HOW TO COMPLETE THIS TASK —
With pictures removed, output every record below exactly as written.

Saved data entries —
***

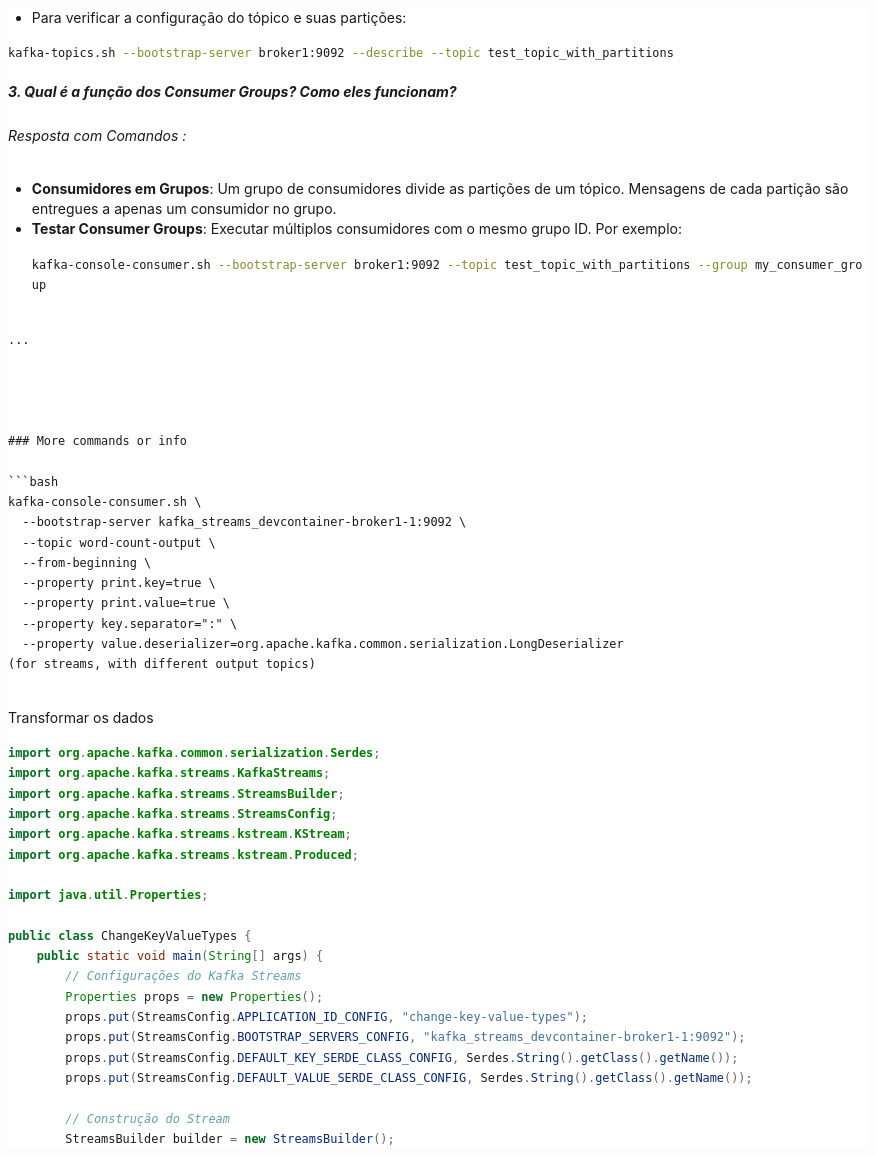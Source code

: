- Para verificar a configuração do tópico e suas partições:
```bash
kafka-topics.sh --bootstrap-server broker1:9092 --describe --topic test_topic_with_partitions

```


##### 3. Qual é a função dos Consumer Groups? Como eles funcionam?
###### Resposta com Comandos :

- **Consumidores em Grupos**: Um grupo de consumidores divide as partições de um tópico. Mensagens de cada partição são entregues a apenas um consumidor no grupo.
- **Testar Consumer Groups**: Executar múltiplos consumidores com o mesmo grupo ID. Por exemplo:
	```bash
	kafka-console-consumer.sh --bootstrap-server broker1:9092 --topic test_topic_with_partitions --group my_consumer_group

```

...




### More commands or info

```bash
kafka-console-consumer.sh \
  --bootstrap-server kafka_streams_devcontainer-broker1-1:9092 \
  --topic word-count-output \
  --from-beginning \
  --property print.key=true \
  --property print.value=true \
  --property key.separator=":" \
  --property value.deserializer=org.apache.kafka.common.serialization.LongDeserializer
(for streams, with different output topics)


```

Transformar os dados 
```java
import org.apache.kafka.common.serialization.Serdes;
import org.apache.kafka.streams.KafkaStreams;
import org.apache.kafka.streams.StreamsBuilder;
import org.apache.kafka.streams.StreamsConfig;
import org.apache.kafka.streams.kstream.KStream;
import org.apache.kafka.streams.kstream.Produced;

import java.util.Properties;

public class ChangeKeyValueTypes {
    public static void main(String[] args) {
        // Configurações do Kafka Streams
        Properties props = new Properties();
        props.put(StreamsConfig.APPLICATION_ID_CONFIG, "change-key-value-types");
        props.put(StreamsConfig.BOOTSTRAP_SERVERS_CONFIG, "kafka_streams_devcontainer-broker1-1:9092");
        props.put(StreamsConfig.DEFAULT_KEY_SERDE_CLASS_CONFIG, Serdes.String().getClass().getName());
        props.put(StreamsConfig.DEFAULT_VALUE_SERDE_CLASS_CONFIG, Serdes.String().getClass().getName());

        // Construção do Stream
        StreamsBuilder builder = new StreamsBuilder();
```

***

WRITTEN SOLUTION —
Source code

:- Para verificar a configuração do tópico e suas partições:
```bash
kafka-topics.sh --bootstrap-server broker1:9092 --describe --topic test_topic_with_partitions

```


##### 3. Qual é a função dos Consumer Groups? Como eles funcionam?
###### Resposta com Comandos :

- **Consumidores em Grupos**: Um grupo de consumidores divide as partições de um tópico. Mensagens de cada partição são entregues a apenas um consumidor no grupo.
- **Testar Consumer Groups**: Executar múltiplos consumidores com o mesmo grupo ID. Por exemplo:
	```bash
	kafka-console-consumer.sh --bootstrap-server broker1:9092 --topic test_topic_with_partitions --group my_consumer_group

```

...




### More commands or info

```bash
kafka-console-consumer.sh \
  --bootstrap-server kafka_streams_devcontainer-broker1-1:9092 \
  --topic word-count-output \
  --from-beginning \
  --property print.key=true \
  --property print.value=true \
  --property key.separator=":" \
  --property value.deserializer=org.apache.kafka.common.serialization.LongDeserializer
(for streams, with different output topics)


```

Transformar os dados 
```java
import org.apache.kafka.common.serialization.Serdes;
import org.apache.kafka.streams.KafkaStreams;
import org.apache.kafka.streams.StreamsBuilder;
import org.apache.kafka.streams.StreamsConfig;
import org.apache.kafka.streams.kstream.KStream;
import org.apache.kafka.streams.kstream.Produced;

import java.util.Properties;

public class ChangeKeyValueTypes {
    public static void main(String[] args) {
        // Configurações do Kafka Streams
        Properties props = new Properties();
        props.put(StreamsConfig.APPLICATION_ID_CONFIG, "change-key-value-types");
        props.put(StreamsConfig.BOOTSTRAP_SERVERS_CONFIG, "kafka_streams_devcontainer-broker1-1:9092");
        props.put(StreamsConfig.DEFAULT_KEY_SERDE_CLASS_CONFIG, Serdes.String().getClass().getName());
        props.put(StreamsConfig.DEFAULT_VALUE_SERDE_CLASS_CONFIG, Serdes.String().getClass().getName());

        // Construção do Stream
        StreamsBuilder builder = new StreamsBuilder();
```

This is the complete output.